#### Exercise data
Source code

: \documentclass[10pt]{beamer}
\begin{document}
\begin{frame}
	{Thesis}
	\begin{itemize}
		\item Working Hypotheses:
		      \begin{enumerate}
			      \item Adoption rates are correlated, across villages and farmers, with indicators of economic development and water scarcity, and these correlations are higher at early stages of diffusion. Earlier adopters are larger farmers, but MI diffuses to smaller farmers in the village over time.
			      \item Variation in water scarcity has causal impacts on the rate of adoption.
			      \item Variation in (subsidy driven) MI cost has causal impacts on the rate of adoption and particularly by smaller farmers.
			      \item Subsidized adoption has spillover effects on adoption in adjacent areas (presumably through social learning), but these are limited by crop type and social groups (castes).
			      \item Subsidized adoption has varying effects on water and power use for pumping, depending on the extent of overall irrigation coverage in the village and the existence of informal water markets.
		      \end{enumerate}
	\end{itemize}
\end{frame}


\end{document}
########
### Work task:
Set down the listing above in its entirety, exactly as written.

### Output for this task:
Source code

: \documentclass[10pt]{beamer}
\begin{document}
\begin{frame}
	{Thesis}
	\begin{itemize}
		\item Working Hypotheses:
		      \begin{enumerate}
			      \item Adoption rates are correlated, across villages and farmers, with indicators of economic development and water scarcity, and these correlations are higher at early stages of diffusion. Earlier adopters are larger farmers, but MI diffuses to smaller farmers in the village over time.
			      \item Variation in water scarcity has causal impacts on the rate of adoption.
			      \item Variation in (subsidy driven) MI cost has causal impacts on the rate of adoption and particularly by smaller farmers.
			      \item Subsidized adoption has spillover effects on adoption in adjacent areas (presumably through social learning), but these are limited by crop type and social groups (castes).
			      \item Subsidized adoption has varying effects on water and power use for pumping, depending on the extent of overall irrigation coverage in the village and the existence of informal water markets.
		      \end{enumerate}
	\end{itemize}
\end{frame}


\end{document}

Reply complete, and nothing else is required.